Yin/Yang blue purple by Jacques Deshaies (2002) (detail).

More than 1,000 children have been born following preimplantation genetic diagnosis (PGD). PGD use is likely to grow over the next decade, mostly as a tool for detecting aneuploidies in in vitro fertilized (IVF) embryos but also for screening an increasing number of mutations that are related to health and disease1. Some have decried these steps as moves towards creating “designer children”, but I believe recent evidence fails to support this view.

First developed as an alternative to amniocentesis for screening embryos for autosomal and sex-linked diseases, PGD is now used to screen for other genetic mutations, for disease susceptibility and to identify prospective children who can make haematopoietic stem cell donations to existing children1. Unless one objects to screening embryos (and many do), these practices should be ethically acceptable to those who otherwise accept PGD.

More controversial is PGD for non-medical uses, such as sex selection, because it is feared that sex selection, particularly of firstborns, entrenches pro-male, sexist social attitudes. The ethical assessment shifts, however, when the sexes of only second, or later, children are chosen. If no sex is disproportionately favoured, the threat to women and the risk of unbalanced sex ratios are considerably reduced. Ethical debate then focuses on whether desire for family 'gender balance' justifies IVF and embryo screening2. While many will oppose this practice, we are likely to see an increased acceptance of PGD for this use.
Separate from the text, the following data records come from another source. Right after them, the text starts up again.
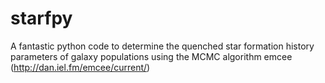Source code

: starfpy
=======

A fantastic python code to determine the quenched star formation history parameters of galaxy populations using the MCMC algorithm emcee (http://dan.iel.fm/emcee/current/)
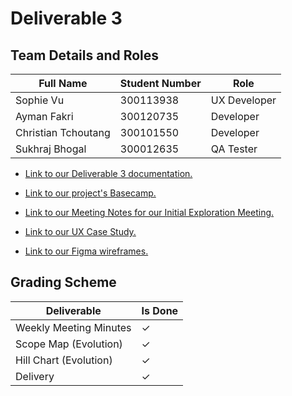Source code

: # Deliverable 3

## Team Details and Roles

| Full Name | Student Number | Role |
|------|------|------|
| Sophie Vu | 300113938| UX Developer |
| Ayman Fakri | 300120735 | Developer |
| Christian Tchoutang | 300101550 | Developer |
| Sukhraj Bhogal | 300012635 | QA Tester |

* [Link to our Deliverable 3 documentation.](https://github.com/vusophie/SEG4105_term_project/blob/deli3/SEG4105%20-%20Deliverable%20%233.pdf) 

* [Link to our project's Basecamp.](https://3.basecamp.com/5683730/buckets/34874669/todosets/6682283312)

* [Link to our Meeting Notes for our Initial Exploration Meeting.](https://github.com/vusophie/SEG4105_term_project/blob/deli3/SEG4105%20-%20Initial%20Exploration%20Meeting.pdf)

* [Link to our UX Case Study.](https://github.com/vusophie/SEG4105_term_project/blob/deli3/UX%20Case%20Study%20Painter%E2%80%99s%20Paradise%20Student%20Discount%20Integration.pdf)

* [Link to our Figma wireframes.](https://github.com/vusophie/SEG4105_term_project/blob/deli3/wirefames.fig)

## Grading Scheme

| Deliverable | Is Done |
|------|------|
| Weekly Meeting Minutes | &check; |
| Scope Map (Evolution) | &check; |
| Hill Chart (Evolution) | &check; |
| Delivery | &check; |

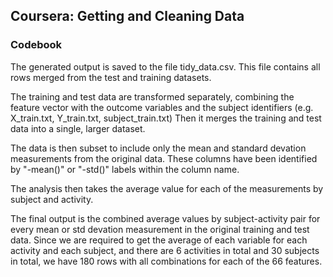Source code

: ## Coursera: Getting and Cleaning Data
### Codebook

The generated output is saved to the file tidy_data.csv. This file contains all rows merged from the test and training datasets.

The training and test data are transformed separately, combining the feature vector with the outcome variables and the subject identifiers (e.g. X_train.txt, Y_train.txt, subject_train.txt)
Then it merges the training and test data into a single, larger dataset.

The data is then subset to include only the mean and standard devation measurements from the original data. These columns have been identified by "-mean()" or "-std()" labels within the column name.

The analysis then takes the average value for each of the measurements by subject and activity.

The final output is the combined average values by subject-activity pair for every mean or std devation measurement in the original training and test data. Since we are required to get the average of each variable for each activity and each subject, and there are 6 activities in total and 30 subjects in total, we have 180 rows with all combinations for each of the 66 features.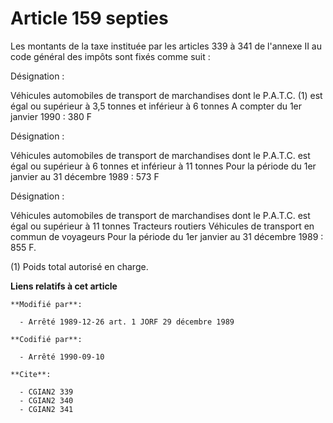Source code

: # Article 159 septies

Les montants de la taxe instituée par les articles 339 à 341 de l'annexe II au code général des impôts sont fixés comme
suit :

Désignation :

Véhicules automobiles de transport de marchandises dont le P.A.T.C. (1) est égal ou supérieur à 3,5 tonnes et inférieur à 6
tonnes A compter du 1er janvier 1990 : 380 F

Désignation :

Véhicules automobiles de transport de marchandises dont le P.A.T.C.   est égal ou supérieur à 6 tonnes et inférieur à 11
tonnes Pour la période du 1er janvier au 31 décembre 1989 : 573 F 

Désignation :

Véhicules automobiles de transport de marchandises dont le P.A.T.C. est égal  ou supérieur à 11 tonnes Tracteurs routiers
Véhicules de transport en commun de voyageurs Pour la période du 1er janvier au 31 décembre 1989 : 855 F.

(1) Poids total autorisé en charge.

**Liens relatifs à cet article**

	**Modifié par**:

	  - Arrêté 1989-12-26 art. 1 JORF 29 décembre 1989

	**Codifié par**:

	  - Arrêté 1990-09-10

	**Cite**:

	  - CGIAN2 339
	  - CGIAN2 340
	  - CGIAN2 341
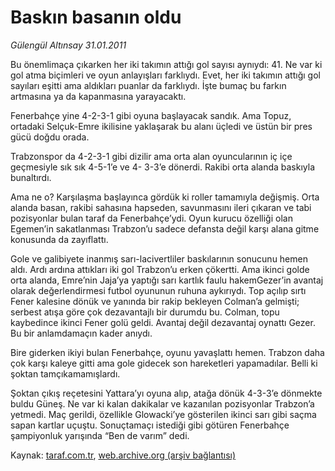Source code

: # Baskın basanın oldu

*Gülengül Altınsay 31.01.2011*

<div class="yazi"><p>Bu önemlimaça çıkarken her iki takımın attığı gol sayısı aynıydı: 41. Ne var ki gol atma biçimleri ve oyun anlayışları farklıydı. Evet, her iki takımın attığı gol sayıları eşitti ama aldıkları puanlar da farklıydı. İşte bumaç bu farkın artmasına ya da kapanmasına yarayacaktı.</p>
<p>Fenerbahçe yine 4-2-3-1 gibi oyuna başlayacak sandık. Ama Topuz, ortadaki Selçuk-Emre ikilisine yaklaşarak bu alanı üçledi ve üstün bir pres gücü doğdu orada.</p>
<p>Trabzonspor da 4-2-3-1 gibi dizilir ama orta alan oyuncularının iç içe geçmesiyle sık sık 4-5-1’e ve 4- 3-3’e dönerdi. Rakibi orta alanda baskıyla bunaltırdı.</p>
<p>Ama ne o? Karşılaşma başlayınca gördük ki roller tamamıyla değişmiş. Orta alanda basan, rakibi sahasına hapseden, savunmasını ileri çıkaran ve tabi pozisyonlar bulan taraf da Fenerbahçe’ydi. Oyun kurucu özelliği olan Egemen’in sakatlanması Trabzon’u sadece defansta değil karşı alana gitme konusunda da zayıflattı.</p>
<p>Gole ve galibiyete inanmış sarı-lacivertliler baskılarının sonucunu hemen aldı. Ardı ardına attıkları iki gol Trabzon’u erken çökertti. Ama ikinci golde orta alanda, Emre’nin Jaja’ya yaptığı sarı kartlık faulu hakemGezer’in avantaj olarak değerlendirmesi futbol oyununun ruhuna aykırıydı. Top açılıp sırtı Fener kalesine dönük ve yanında bir rakip bekleyen Colman’a gelmişti; serbest atışa göre çok dezavantajlı bir durumdu bu. Colman, topu kaybedince ikinci Fener golü geldi. Avantaj değil dezavantaj oynattı Gezer. Bu bir anlamdamaçın kader anıydı.</p>
<p>Bire giderken ikiyi bulan Fenerbahçe, oyunu yavaşlattı hemen. Trabzon daha çok karşı kaleye gitti ama gole gidecek son hareketleri yapamadılar. Belli ki şoktan tamçıkamamışlardı.</p>
<p>Şoktan çıkış reçetesini Yattara’yı oyuna alıp, atağa dönük 4-3-3’e dönmekte buldu Güneş. Ne var ki kalan dakikalar ve kazanılan pozisyonlar Trabzon’a yetmedi. Maç gerildi, özellikle Glowacki’ye gösterilen ikinci sarı gibi saçma sapan kartlar uçuştu. Sonuçtamaçı istediği gibi götüren Fenerbahçe şampiyonluk yarışında “Ben de varım” dedi.</p>
</div>

Kaynak: [taraf.com.tr](http://www.taraf.com.tr/gulengul-altinsay/makale-baskin-basanin-oldu.htm), [web.archive.org (arşiv bağlantısı)](http://web.archive.org/web/20130624095157/http://www.taraf.com.tr/gulengul-altinsay/makale-baskin-basanin-oldu.htm)
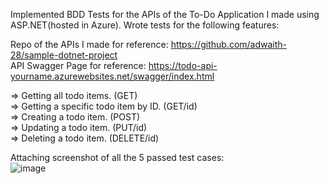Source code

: Implemented BDD Tests for the APIs of the To-Do Application I made using ASP.NET(hosted in Azure). Wrote tests for the following features: <br />


Repo of the APIs I made for reference: https://github.com/adwaith-28/sample-dotnet-project <br />
API Swagger Page for reference: https://todo-api-yourname.azurewebsites.net/swagger/index.html <br />

=> Getting all todo items. (GET) <br />
=> Getting a specific todo item by ID. (GET/id) <br />
=> Creating a todo item. (POST) <br />
=> Updating a todo item. (PUT/id) <br />
=> Deleting a todo item. (DELETE/id) <br />

Attaching screenshot of all the 5 passed test cases: <br />
![image](https://github.com/user-attachments/assets/25044740-f344-49e4-8888-26b8cad635e1)
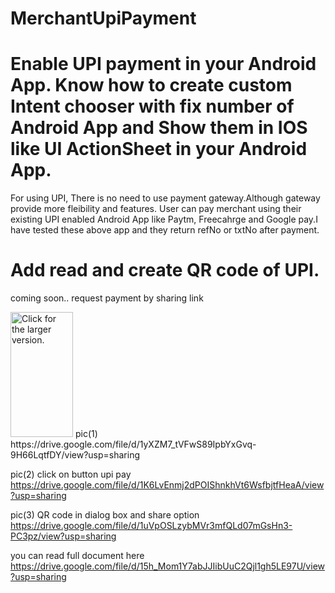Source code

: # MerchantUpiPayment 
# Enable UPI payment in your Android App. Know how to create custom Intent chooser with fix number of Android App and Show them in IOS like UI ActionSheet in your Android App.

For using UPI, There is no need to use payment gateway.Although gateway provide more fleibility and features. User can pay merchant using their existing UPI enabled Android App like Paytm, Freecahrge and Google pay.I have tested these above app and they return refNo or txtNo after payment.

# Add read and create QR code of UPI.
coming soon.. request payment by sharing link

<img src="https://drive.google.com/uc?export=view&id=1yXZM7_tVFwS89IpbYxGvq-9H66LqtfDY" style="width: 100px; height: 200px" title="Click for the larger version." />
pic(1) https://drive.google.com/file/d/1yXZM7_tVFwS89IpbYxGvq-9H66LqtfDY/view?usp=sharing

pic(2) click on button upi pay
https://drive.google.com/file/d/1K6LvEnmj2dPOIShnkhVt6WsfbjtfHeaA/view?usp=sharing

pic(3) QR code in dialog box and share option
https://drive.google.com/file/d/1uVpOSLzybMVr3mfQLd07mGsHn3-PC3pz/view?usp=sharing

you can read full document here
https://drive.google.com/file/d/15h_Mom1Y7abJJIibUuC2Qjl1gh5LE97U/view?usp=sharing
Until genes for other phenotypic traits are identified, embryo screening for other non-medical purposes is less likely to occur. Potential candidates at present include the GJB2 gene mutations, which are the largest known contributor to inherited deafness3. Individuals with a family history of deafness might request PGD to screen for GJB2 mutations, therefore raising concerns about prejudice to the deaf community. If screening could occur without hurting the rights or interests of deaf people, its use to ensure a hearing child might be accepted. However, what if deaf couples want to screen for embryos with these mutations? In addition to questions about whether embryos should be discarded for such a choice, the ethical issue is whether being deaf, instead of hearing, will hurt a child. Given the rich culture now available to deaf people, many bioethicists would accept the deaf parents' choice4.

These examples illustrate the ethical issues that might arise from new uses of PGD. More debate is clearly needed, but evidence indicates that, when new uses of PGD help parents to have healthy, wanted children, society is likely to accept them. If so, public authorities should focus on ensuring the techniques' safety, reliability and availability, and not on stopping PGD as the harbinger of “designer” children.